I disagree.
Note that writing 15 characters out of 30 is also a "successful write" -
it's just a _partial_ write.
So it is acceptable to return an intermediate value.
In particular, returning "error" when 15 bytes were written loses
information that the application _cannot_ recover from.
Which is why Linux does what Linux does now:
- if you get an error half-way, we return the number of bytes
successfully written.
- a well-written app will handle partial writes correctly (otherwise it
can never handle things like sockets or pipes), so it will try to
write the remaining chunk later,
- if, at that later date, the error persists, and we cannot write any
data, the application gets the error message.
this means:
- good applications can recover gracefully from errors
- you never lose "information" about what has happened
In contrast, if you wrote and committed 15 bytes, and an error occurs
when writing the 16th byte, and you return an error, the application is
now hosed. It has no way of knowing whether _any_ of the write was
successful or not.
>Which makes sense. Consider this code:
>
> open(file)
> write(100k)
> close(fd)
>
>if the write gets an IO error halfway through, it looks like
>the caller never gets to hear about it at present.
No, the caller _does_ get to hear about it.
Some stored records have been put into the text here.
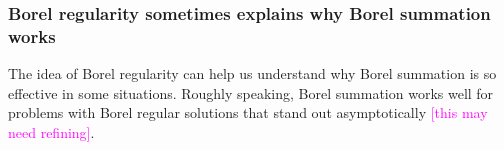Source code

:\documentclass{article}
\let\Re\relax
\DeclareMathOperator{\Re}{Re}
\theoremstyle{definition}
\newcommand{\C}{\mathbb{C}}
\newcommand{\series}[1]{\tilde{#1}}
\newcommand*{\defeq}{\mathrel{\vcenter{\baselineskip0.5ex \lineskiplimit0pt
                     \hbox{\scriptsize.}\hbox{\scriptsize.}}}%
                     =}
\newcommand{\borel}{\mathcal{B}}
\begin{document}
\subsubsection{Borel regularity sometimes explains why Borel summation works}\label{borel-reg:explanatory-power}
The idea of Borel regularity can help us understand why Borel summation is so effective in some situations. Roughly speaking, Borel summation works well for problems with Borel regular solutions that stand out asymptotically \textcolor{magenta}{[this may need refining]}.
\end{document}
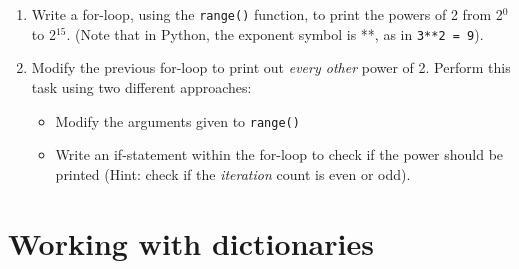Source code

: \documentclass{article}[12pt]
\newcommand{\code}[1]{\texttt{#1}}  %
\begin{document}
\begin{enumerate}
	\item Write a for-loop, using the \code{range()} function, to print the powers of 2 from 2$^0$ to 2$^{15}$. (Note that in Python, the exponent symbol is **, as in \code{3**2 = 9}).
	
	\item Modify the previous for-loop to print out \emph{every other} power of 2. Perform this task using two different approaches:
	\begin{itemize}
	    \item Modify the arguments given to \code{range()}
	    \item Write an if-statement within the for-loop to check if the power should be printed (Hint: check if the \emph{iteration} count is even or odd).
	\end{itemize}

\end{enumerate}


\section{Working with dictionaries}
\end{document}
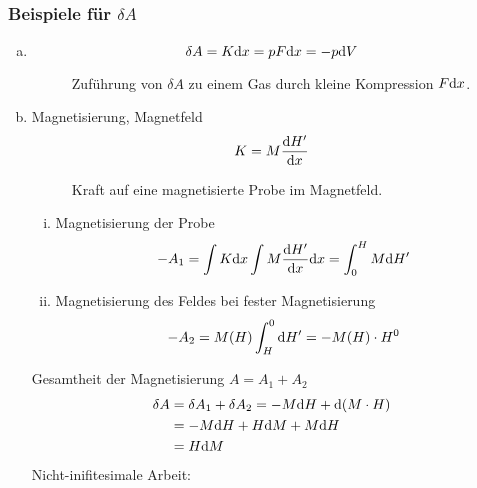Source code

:\subsubsection{Beispiele für $\delta A$}
\begin{enumerate}[a)]
    \item
    \begin{equation}
        \delta A = K \mathrm{d} x = p F \mathrm{d} x = - p \mathrm{d} V
    \end{equation}
      
    \begin{figure}[H]
        \centering
        \def\svgwidth{0.4\textwidth}
        
        \caption{Zuführung von $\delta A$ zu einem Gas durch kleine Kompression $F \mathrm{d} x$.}
        \label{img:exampleDApiston}
    \end{figure}
    
    \item Magnetisierung, Magnetfeld
    \begin{equation}
        K = M \frac{\mathrm{d} H'}{\mathrm{d} x}
    \end{equation}
     
    \begin{figure}[H]
        \centering
        \def\svgwidth{0.4\textwidth}
        
        \caption{Kraft auf eine magnetisierte Probe im Magnetfeld.}
        \label{img:exampleDAmagnetism}
    \end{figure}
    
    \begin{enumerate}[i)]
        \item Magnetisierung der Probe
        \begin{equation}
            -A_1 = \int K \mathrm{d} x \int M \frac{\mathrm{d} H'}{\mathrm{d} x} \mathrm{d} x = \int_{0}^{H} M \mathrm{d} H'
        \end{equation}
        \item Magnetisierung des Feldes bei fester Magnetisierung
        \begin{equation}
            - A_2 = M(H) \int_{H}^{0} \mathrm{d} H' = - M(H) \cdot H^0
        \end{equation}
    \end{enumerate}
    Gesamtheit der Magnetisierung $A = A_1 + A_2$
    \begin{equation}
        \begin{split}
            \delta A &= \delta A_1 + \delta A_2 = - M \mathrm{d} H + \mathrm{d}(M \cdot H) \\
            &= - M \mathrm{d} H + H \mathrm{d} M + M \mathrm{d} H \\
            &= H \mathrm{d} M
        \end{split}
    \end{equation}
    Nicht-inifitesimale Arbeit:
      

\end{enumerate}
If the caller cares about
robust handling, it will notice "Hmm, I tried to write 100k bytes, but
the system only write 50k, what's up"?
Note that the caller _has_ to do this anyway, or it wouldn't be able to
handle things like interruptible NFS mounts, sockets, pipes, out-of-disk
errors etc etc.
And if the caller does _not_ care about robustness, then who cares?
It's going to ignore whatever we return anyway.
> Except via
>the short return value from the write. But from my reading of SUS,
>a short return value from write implicitly means ENOSPC.
I disagree. A short write is _normal_ for a lot of file descriptors.
Yes, ENOSPC implies short write. But short write does not imply ENOSPC.